● **WHAT TO PRODUCE**
Among these entries, how many lines have the string "commons" in them? Only the number is needed.

● **PROVIDED INFORMATION**
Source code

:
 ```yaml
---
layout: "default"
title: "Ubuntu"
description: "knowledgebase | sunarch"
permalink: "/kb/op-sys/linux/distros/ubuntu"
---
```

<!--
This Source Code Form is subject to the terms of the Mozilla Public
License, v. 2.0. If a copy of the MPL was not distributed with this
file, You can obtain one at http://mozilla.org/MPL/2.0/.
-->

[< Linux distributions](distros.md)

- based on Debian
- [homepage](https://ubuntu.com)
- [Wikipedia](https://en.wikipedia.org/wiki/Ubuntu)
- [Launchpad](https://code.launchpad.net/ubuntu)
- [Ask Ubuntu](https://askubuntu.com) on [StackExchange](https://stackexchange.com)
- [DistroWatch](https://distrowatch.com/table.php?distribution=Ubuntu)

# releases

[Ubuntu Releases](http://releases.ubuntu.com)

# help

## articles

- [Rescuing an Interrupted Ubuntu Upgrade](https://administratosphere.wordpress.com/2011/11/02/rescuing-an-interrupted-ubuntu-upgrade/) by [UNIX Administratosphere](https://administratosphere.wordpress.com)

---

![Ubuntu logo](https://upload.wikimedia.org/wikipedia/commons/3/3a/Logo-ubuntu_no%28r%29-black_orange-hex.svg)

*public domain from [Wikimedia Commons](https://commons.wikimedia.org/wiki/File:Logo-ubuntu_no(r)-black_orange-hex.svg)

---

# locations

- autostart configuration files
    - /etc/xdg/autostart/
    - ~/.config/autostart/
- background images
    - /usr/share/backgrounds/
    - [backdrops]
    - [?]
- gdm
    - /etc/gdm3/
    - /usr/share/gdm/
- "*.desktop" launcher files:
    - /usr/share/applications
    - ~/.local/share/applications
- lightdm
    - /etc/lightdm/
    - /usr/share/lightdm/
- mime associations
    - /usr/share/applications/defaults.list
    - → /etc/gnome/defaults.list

...

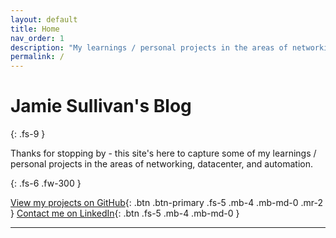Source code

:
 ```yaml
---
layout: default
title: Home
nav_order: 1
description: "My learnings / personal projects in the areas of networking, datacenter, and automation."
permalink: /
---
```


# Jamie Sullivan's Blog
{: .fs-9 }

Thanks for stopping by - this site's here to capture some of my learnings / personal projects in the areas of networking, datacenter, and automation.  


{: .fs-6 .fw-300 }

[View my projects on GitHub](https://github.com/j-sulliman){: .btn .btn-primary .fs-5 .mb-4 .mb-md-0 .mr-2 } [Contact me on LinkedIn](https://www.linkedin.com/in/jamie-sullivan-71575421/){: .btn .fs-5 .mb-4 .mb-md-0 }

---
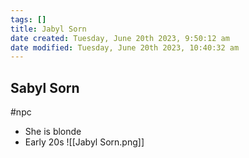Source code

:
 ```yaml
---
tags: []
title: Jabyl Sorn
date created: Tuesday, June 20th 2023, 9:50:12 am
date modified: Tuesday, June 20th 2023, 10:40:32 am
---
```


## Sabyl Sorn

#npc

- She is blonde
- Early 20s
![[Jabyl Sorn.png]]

● **WRITTEN ANSWER**
2